[WORK REQUIRED]:
Beginning with the line where "Maintainer: Michal Burdukiewicz" occurs, set down each line of the records through the final one, exactly and without additions.

[PROVIDED DATA]:
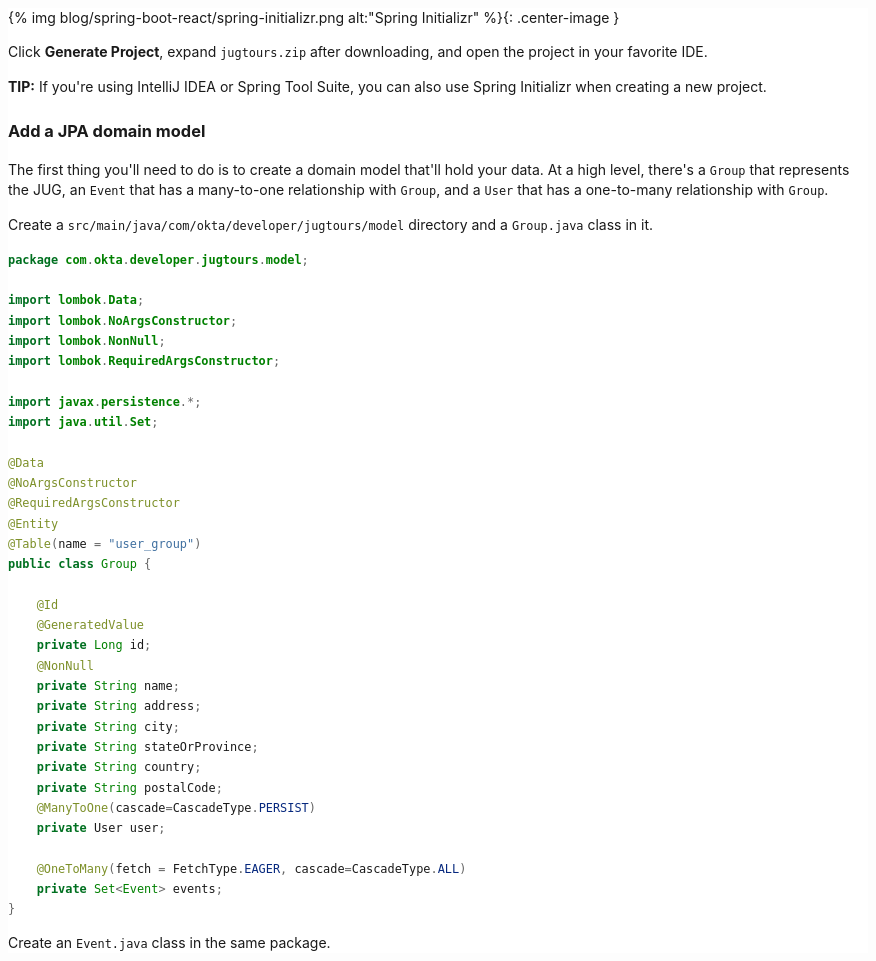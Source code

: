 {% img blog/spring-boot-react/spring-initializr.png alt:"Spring Initializr" %}{: .center-image }

Click **Generate Project**, expand `jugtours.zip` after downloading, and open the project in your favorite IDE.

**TIP:** If you're using IntelliJ IDEA or Spring Tool Suite, you can also use Spring Initializr when creating a new project.

### Add a JPA domain model

The first thing you'll need to do is to create a domain model that'll hold your data. At a high level, there's a `Group` that represents the JUG, an `Event` that has a many-to-one relationship with `Group`, and a `User` that has a one-to-many relationship with `Group`.

Create a `src/main/java/com/okta/developer/jugtours/model` directory and a `Group.java` class in it.

```java
package com.okta.developer.jugtours.model;

import lombok.Data;
import lombok.NoArgsConstructor;
import lombok.NonNull;
import lombok.RequiredArgsConstructor;

import javax.persistence.*;
import java.util.Set;

@Data
@NoArgsConstructor
@RequiredArgsConstructor
@Entity
@Table(name = "user_group")
public class Group {

    @Id
    @GeneratedValue
    private Long id;
    @NonNull
    private String name;
    private String address;
    private String city;
    private String stateOrProvince;
    private String country;
    private String postalCode;
    @ManyToOne(cascade=CascadeType.PERSIST)
    private User user;

    @OneToMany(fetch = FetchType.EAGER, cascade=CascadeType.ALL)
    private Set<Event> events;
}
```

Create an `Event.java` class in the same package.
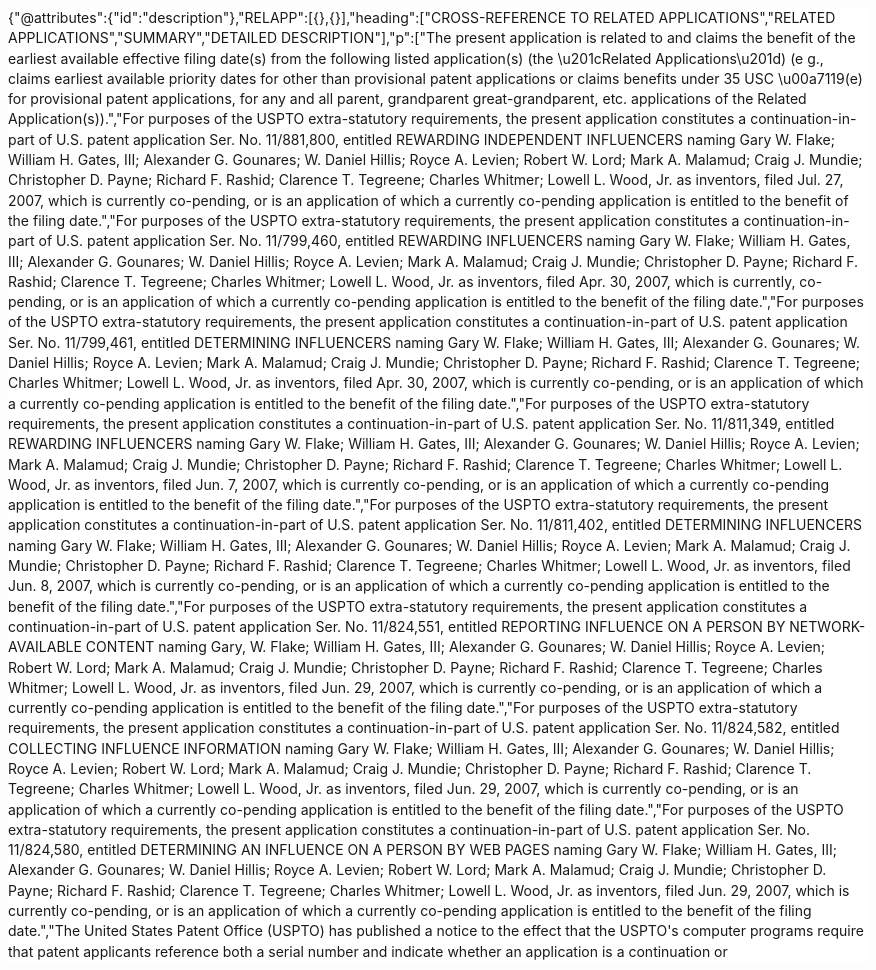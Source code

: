 {"@attributes":{"id":"description"},"RELAPP":[{},{}],"heading":["CROSS-REFERENCE TO RELATED APPLICATIONS","RELATED APPLICATIONS","SUMMARY","DETAILED DESCRIPTION"],"p":["The present application is related to and claims the benefit of the earliest available effective filing date(s) from the following listed application(s) (the \u201cRelated Applications\u201d) (e g., claims earliest available priority dates for other than provisional patent applications or claims benefits under 35 USC \u00a7119(e) for provisional patent applications, for any and all parent, grandparent great-grandparent, etc. applications of the Related Application(s)).","For purposes of the USPTO extra-statutory requirements, the present application constitutes a continuation-in-part of U.S. patent application Ser. No. 11\/881,800, entitled REWARDING INDEPENDENT INFLUENCERS naming Gary W. Flake; William H. Gates, III; Alexander G. Gounares; W. Daniel Hillis; Royce A. Levien; Robert W. Lord; Mark A. Malamud; Craig J. Mundie; Christopher D. Payne; Richard F. Rashid; Clarence T. Tegreene; Charles Whitmer; Lowell L. Wood, Jr. as inventors, filed Jul. 27, 2007, which is currently co-pending, or is an application of which a currently co-pending application is entitled to the benefit of the filing date.","For purposes of the USPTO extra-statutory requirements, the present application constitutes a continuation-in-part of U.S. patent application Ser. No. 11\/799,460, entitled REWARDING INFLUENCERS naming Gary W. Flake; William H. Gates, III; Alexander G. Gounares; W. Daniel Hillis; Royce A. Levien; Mark A. Malamud; Craig J. Mundie; Christopher D. Payne; Richard F. Rashid; Clarence T. Tegreene; Charles Whitmer; Lowell L. Wood, Jr. as inventors, filed Apr. 30, 2007, which is currently, co-pending, or is an application of which a currently co-pending application is entitled to the benefit of the filing date.","For purposes of the USPTO extra-statutory requirements, the present application constitutes a continuation-in-part of U.S. patent application Ser. No. 11\/799,461, entitled DETERMINING INFLUENCERS naming Gary W. Flake; William H. Gates, III; Alexander G. Gounares; W. Daniel Hillis; Royce A. Levien; Mark A. Malamud; Craig J. Mundie; Christopher D. Payne; Richard F. Rashid; Clarence T. Tegreene; Charles Whitmer; Lowell L. Wood, Jr. as inventors, filed Apr. 30, 2007, which is currently co-pending, or is an application of which a currently co-pending application is entitled to the benefit of the filing date.","For purposes of the USPTO extra-statutory requirements, the present application constitutes a continuation-in-part of U.S. patent application Ser. No. 11\/811,349, entitled REWARDING INFLUENCERS naming Gary W. Flake; William H. Gates, III; Alexander G. Gounares; W. Daniel Hillis; Royce A. Levien; Mark A. Malamud; Craig J. Mundie; Christopher D. Payne; Richard F. Rashid; Clarence T. Tegreene; Charles Whitmer; Lowell L. Wood, Jr. as inventors, filed Jun. 7, 2007, which is currently co-pending, or is an application of which a currently co-pending application is entitled to the benefit of the filing date.","For purposes of the USPTO extra-statutory requirements, the present application constitutes a continuation-in-part of U.S. patent application Ser. No. 11\/811,402, entitled DETERMINING INFLUENCERS naming Gary W. Flake; William H. Gates, III; Alexander G. Gounares; W. Daniel Hillis; Royce A. Levien; Mark A. Malamud; Craig J. Mundie; Christopher D. Payne; Richard F. Rashid; Clarence T. Tegreene; Charles Whitmer; Lowell L. Wood, Jr. as inventors, filed Jun. 8, 2007, which is currently co-pending, or is an application of which a currently co-pending application is entitled to the benefit of the filing date.","For purposes of the USPTO extra-statutory requirements, the present application constitutes a continuation-in-part of U.S. patent application Ser. No. 11\/824,551, entitled REPORTING INFLUENCE ON A PERSON BY NETWORK-AVAILABLE CONTENT naming Gary, W. Flake; William H. Gates, III; Alexander G. Gounares; W. Daniel Hillis; Royce A. Levien; Robert W. Lord; Mark A. Malamud; Craig J. Mundie; Christopher D. Payne; Richard F. Rashid; Clarence T. Tegreene; Charles Whitmer; Lowell L. Wood, Jr. as inventors, filed Jun. 29, 2007, which is currently co-pending, or is an application of which a currently co-pending application is entitled to the benefit of the filing date.","For purposes of the USPTO extra-statutory requirements, the present application constitutes a continuation-in-part of U.S. patent application Ser. No. 11\/824,582, entitled COLLECTING INFLUENCE INFORMATION naming Gary W. Flake; William H. Gates, III; Alexander G. Gounares; W. Daniel Hillis; Royce A. Levien; Robert W. Lord; Mark A. Malamud; Craig J. Mundie; Christopher D. Payne; Richard F. Rashid; Clarence T. Tegreene; Charles Whitmer; Lowell L. Wood, Jr. as inventors, filed Jun. 29, 2007, which is currently co-pending, or is an application of which a currently co-pending application is entitled to the benefit of the filing date.","For purposes of the USPTO extra-statutory requirements, the present application constitutes a continuation-in-part of U.S. patent application Ser. No. 11\/824,580, entitled DETERMINING AN INFLUENCE ON A PERSON BY WEB PAGES naming Gary W. Flake; William H. Gates, III; Alexander G. Gounares; W. Daniel Hillis; Royce A. Levien; Robert W. Lord; Mark A. Malamud; Craig J. Mundie; Christopher D. Payne; Richard F. Rashid; Clarence T. Tegreene; Charles Whitmer; Lowell L. Wood, Jr. as inventors, filed Jun. 29, 2007, which is currently co-pending, or is an application of which a currently co-pending application is entitled to the benefit of the filing date.","The United States Patent Office (USPTO) has published a notice to the effect that the USPTO's computer programs require that patent applicants reference both a serial number and indicate whether an application is a continuation or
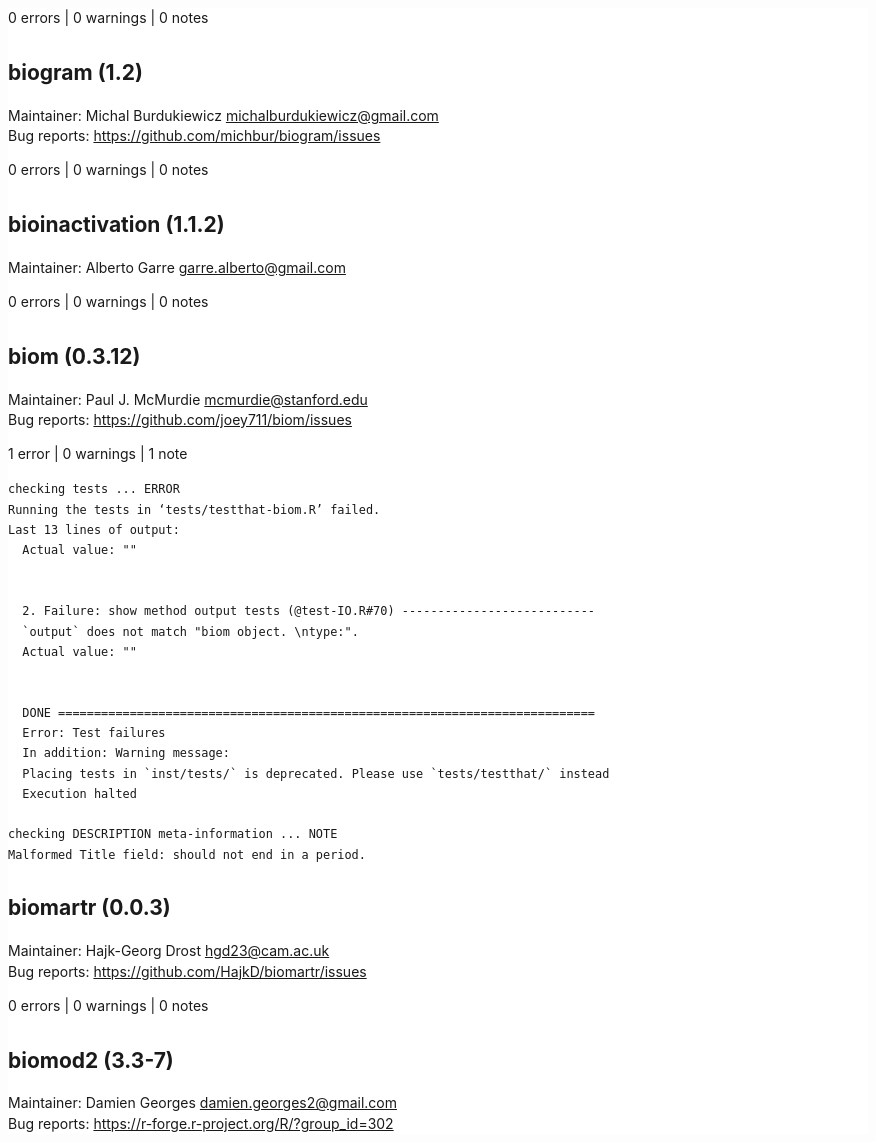 0 errors | 0 warnings | 0 notes

## biogram (1.2)
Maintainer: Michal Burdukiewicz <michalburdukiewicz@gmail.com>  
Bug reports: https://github.com/michbur/biogram/issues

0 errors | 0 warnings | 0 notes

## bioinactivation (1.1.2)
Maintainer: Alberto Garre <garre.alberto@gmail.com>

0 errors | 0 warnings | 0 notes

## biom (0.3.12)
Maintainer: Paul J. McMurdie <mcmurdie@stanford.edu>  
Bug reports: https://github.com/joey711/biom/issues

1 error  | 0 warnings | 1 note 

```
checking tests ... ERROR
Running the tests in ‘tests/testthat-biom.R’ failed.
Last 13 lines of output:
  Actual value: ""
  
  
  2. Failure: show method output tests (@test-IO.R#70) ---------------------------
  `output` does not match "biom object. \ntype:".
  Actual value: ""
  
  
  DONE ===========================================================================
  Error: Test failures
  In addition: Warning message:
  Placing tests in `inst/tests/` is deprecated. Please use `tests/testthat/` instead 
  Execution halted

checking DESCRIPTION meta-information ... NOTE
Malformed Title field: should not end in a period.
```

## biomartr (0.0.3)
Maintainer: Hajk-Georg Drost <hgd23@cam.ac.uk>  
Bug reports: https://github.com/HajkD/biomartr/issues

0 errors | 0 warnings | 0 notes

## biomod2 (3.3-7)
Maintainer: Damien Georges <damien.georges2@gmail.com>  
Bug reports: <https://r-forge.r-project.org/R/?group_id=302>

[COMPLETED EXERCISE]:
Maintainer: Michal Burdukiewicz <michalburdukiewicz@gmail.com>  
Bug reports: https://github.com/michbur/biogram/issues

0 errors | 0 warnings | 0 notes

## bioinactivation (1.1.2)
Maintainer: Alberto Garre <garre.alberto@gmail.com>

0 errors | 0 warnings | 0 notes

## biom (0.3.12)
Maintainer: Paul J. McMurdie <mcmurdie@stanford.edu>  
Bug reports: https://github.com/joey711/biom/issues

1 error  | 0 warnings | 1 note 

```
checking tests ... ERROR
Running the tests in ‘tests/testthat-biom.R’ failed.
Last 13 lines of output:
  Actual value: ""
  
  
  2. Failure: show method output tests (@test-IO.R#70) ---------------------------
  `output` does not match "biom object. \ntype:".
  Actual value: ""
  
  
  DONE ===========================================================================
  Error: Test failures
  In addition: Warning message:
  Placing tests in `inst/tests/` is deprecated. Please use `tests/testthat/` instead 
  Execution halted

checking DESCRIPTION meta-information ... NOTE
Malformed Title field: should not end in a period.
```

## biomartr (0.0.3)
Maintainer: Hajk-Georg Drost <hgd23@cam.ac.uk>  
Bug reports: https://github.com/HajkD/biomartr/issues

0 errors | 0 warnings | 0 notes

## biomod2 (3.3-7)
Maintainer: Damien Georges <damien.georges2@gmail.com>  
Bug reports: <https://r-forge.r-project.org/R/?group_id=302>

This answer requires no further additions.